Hi Oleg,

thanks for your reply. See inline...

I'm working on a GUI program, where HttpMethods are executed on the request of the user. As e.g. in a Webbrowser, I would like to enable unpatient users to cancel requests that take too long.

I currently don't see any possibilities to cancel a running request from a separate thread, though. Neither HttpMethod.abort() nor Thread.interrupt() have any effect.

HttpMethod#abort closes the underlying socket. This effectively kills
the connection. What other effect do you expect?

I was testing a case where HttpClient was trying to connect to an unreachable host and abort() didn't have any effect. OTH, even Firefox goes into a limbo in such cases, so I guess I bear with that...

While thinking about this problem, I'm having problems understanding the purpose of the HttpMethod.abort() method. It clearly isn't intended for use from separate threads because no synchronization is performed.
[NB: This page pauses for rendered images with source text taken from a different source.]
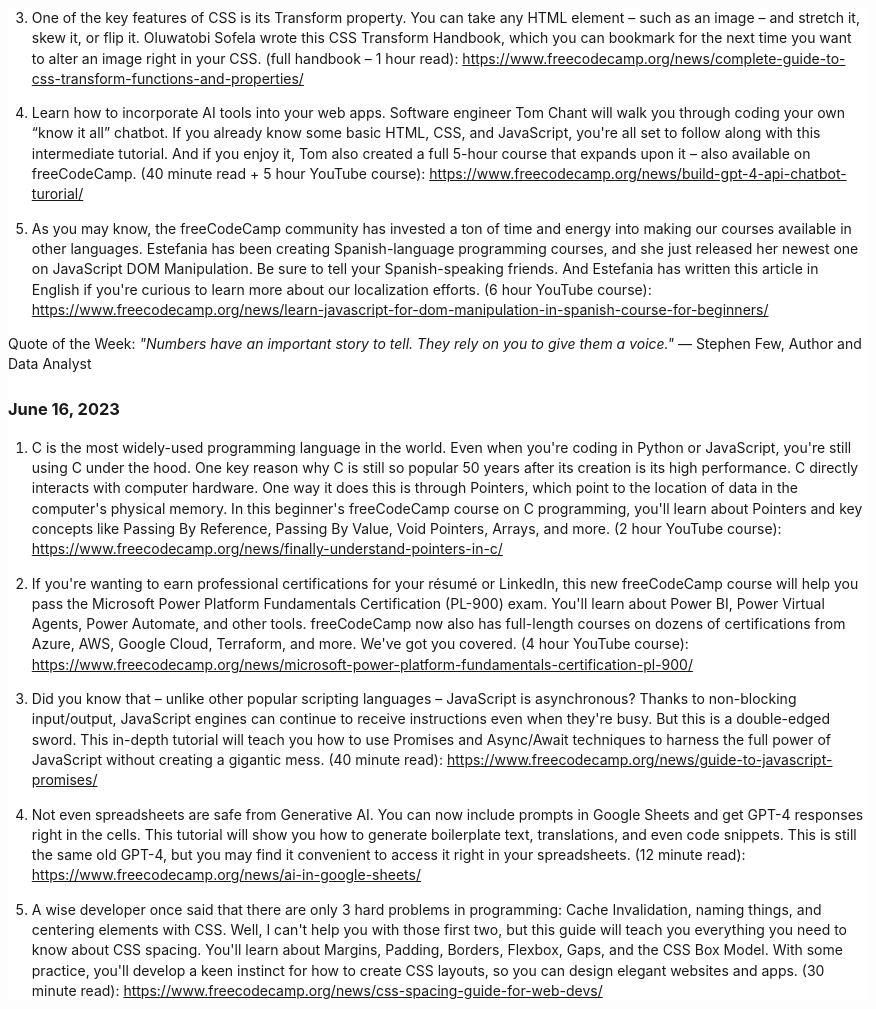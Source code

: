 3. One of the key features of CSS is its Transform property. You can take any HTML element – such as an image – and stretch it, skew it, or flip it. Oluwatobi Sofela wrote this CSS Transform Handbook, which you can bookmark for the next time you want to alter an image right in your CSS. (full handbook – 1 hour read): https://www.freecodecamp.org/news/complete-guide-to-css-transform-functions-and-properties/

4. Learn how to incorporate AI tools into your web apps. Software engineer Tom Chant will walk you through coding your own “know it all” chatbot. If you already know some basic HTML, CSS, and JavaScript, you're all set to follow along with this intermediate tutorial. And if you enjoy it, Tom also created a full 5-hour course that expands upon it – also available on freeCodeCamp. (40 minute read + 5 hour YouTube course): https://www.freecodecamp.org/news/build-gpt-4-api-chatbot-turorial/

5. As you may know, the freeCodeCamp community has invested a ton of time and energy into making our courses available in other languages. Estefania has been creating Spanish-language programming courses, and she just released her newest one on JavaScript DOM Manipulation. Be sure to tell your Spanish-speaking friends. And Estefania has written this article in English if you're curious to learn more about our localization efforts. (6 hour YouTube course): https://www.freecodecamp.org/news/learn-javascript-for-dom-manipulation-in-spanish-course-for-beginners/

Quote of the Week: *"Numbers have an important story to tell. They rely on you to give them a voice."* — Stephen Few, Author and Data Analyst

### June 16, 2023
1. C is the most widely-used programming language in the world. Even when you're coding in Python or JavaScript, you're still using C under the hood. One key reason why C is still so popular 50 years after its creation is its high performance. C directly interacts with computer hardware. One way it does this is through Pointers, which point to the location of data in the computer's physical memory. In this beginner's freeCodeCamp course on C programming, you'll learn about Pointers and key concepts like Passing By Reference, Passing By Value, Void Pointers, Arrays, and more. (2 hour YouTube course): https://www.freecodecamp.org/news/finally-understand-pointers-in-c/

2. If you're wanting to earn professional certifications for your résumé or LinkedIn, this new freeCodeCamp course will help you pass the Microsoft Power Platform Fundamentals Certification (PL-900) exam. You'll learn about Power BI, Power Virtual Agents, Power Automate, and other tools. freeCodeCamp now also has full-length courses on dozens of certifications from Azure, AWS, Google Cloud, Terraform, and more. We've got you covered. (4 hour YouTube course): https://www.freecodecamp.org/news/microsoft-power-platform-fundamentals-certification-pl-900/

3. Did you know that – unlike other popular scripting languages – JavaScript is asynchronous? Thanks to non-blocking input/output, JavaScript engines can continue to receive instructions even when they're busy. But this is a double-edged sword. This in-depth tutorial will teach you how to use Promises and Async/Await techniques to harness the full power of JavaScript without creating a gigantic mess. (40 minute read): https://www.freecodecamp.org/news/guide-to-javascript-promises/

4. Not even spreadsheets are safe from Generative AI. You can now include prompts in Google Sheets and get GPT-4 responses right in the cells. This tutorial will show you how to generate boilerplate text, translations, and even code snippets. This is still the same old GPT-4, but you may find it convenient to access it right in your spreadsheets. (12 minute read): https://www.freecodecamp.org/news/ai-in-google-sheets/

5. A wise developer once said that there are only 3 hard problems in programming: Cache Invalidation, naming things, and centering elements with CSS. Well, I can't help you with those first two, but this guide will teach you everything you need to know about CSS spacing. You'll learn about Margins, Padding, Borders, Flexbox, Gaps, and the CSS Box Model. With some practice, you'll develop a keen instinct for how to create CSS layouts, so you can design elegant websites and apps. (30 minute read): https://www.freecodecamp.org/news/css-spacing-guide-for-web-devs/
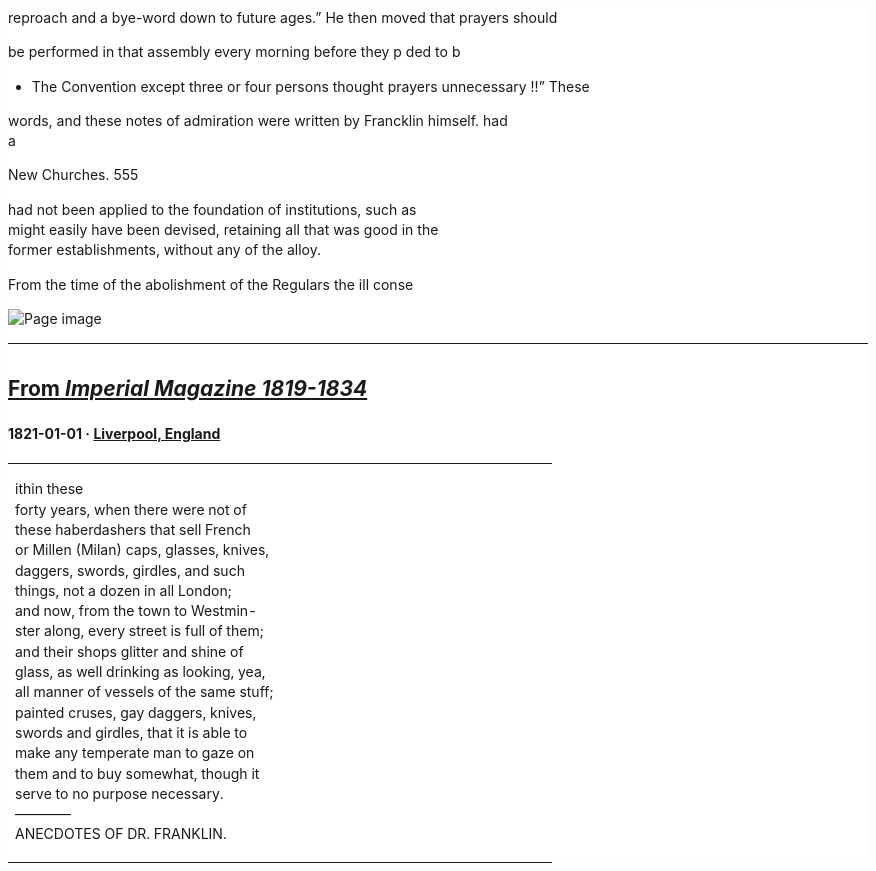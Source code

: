   
  
reproach and a bye-word down to future ages.” He then moved that prayers should  
  
be performed in that assembly every morning before they p ded to b  
  
* The Convention except three or four persons thought prayers unnecessary !!” These  
  
words, and these notes of admiration were written by Francklin himself. had  
a  
  
  
  
  
  
New Churches. 555  
  
had not been applied to the foundation of institutions, such as  
might easily have been devised, retaining all that was good in the  
former establishments, without any of the alloy.  
  
From the time of the abolishment of the Regulars the ill conse
</td><td style="width: 50%; max-height: 75%; margin: auto; display: block;">
<img alt="Page image" src="https://iiif.archive.org/image/iiif/2/sim_quarterly-review-1809_1820-07_23_46%2Fsim_quarterly-review-1809_1820-07_23_46_jp2.zip%2Fsim_quarterly-review-1809_1820-07_23_46_jp2%2Fsim_quarterly-review-1809_1820-07_23_46_0265.jp2/pct:20.3,80.36175710594316,66.45,5.910852713178294/600,/0/default.jpg"/>
</td>
</tr></table>

---

## [From _Imperial Magazine 1819-1834_](https://archive.org/details/sim_imperial-magazine_1821-01_3_23/page/n5/mode/1up?view=theater)

#### 1821-01-01 &middot; [Liverpool, England](http://dbpedia.org/resource/Liverpool)

<table style="width: 100%;"><tr><td style="width: 50%">

ithin these  
forty years, when there were not of  
these haberdashers that sell French  
or Millen (Milan) caps, glasses, knives,  
daggers, swords, girdles, and such  
things, not a dozen in all London;  
and now, from the town to Westmin-  
ster along, every street is full of them;  
and their shops glitter and shine of  
glass, as well drinking as looking, yea,  
all manner of vessels of the same stuff;  
painted cruses, gay daggers, knives,  
swords and girdles, that it is able to  
make any temperate man to gaze on  
them and to buy somewhat, though it  
serve to no purpose necessary.  
————  
ANECDOTES OF DR. FRANKLIN.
It is not supposed to synchronise on any object instance in
HttpMethodBase class as all the magic happens in HttpConnection and
java.net.Socket classes

Hmm, shouldn't at least HttpMethodBase.aborted and HttpMethodBase.responseConnection be synchronized, because these attributes can obviously be accessed from different threads when using abort()? Also, I don't see any synchronization in HttpConnection either.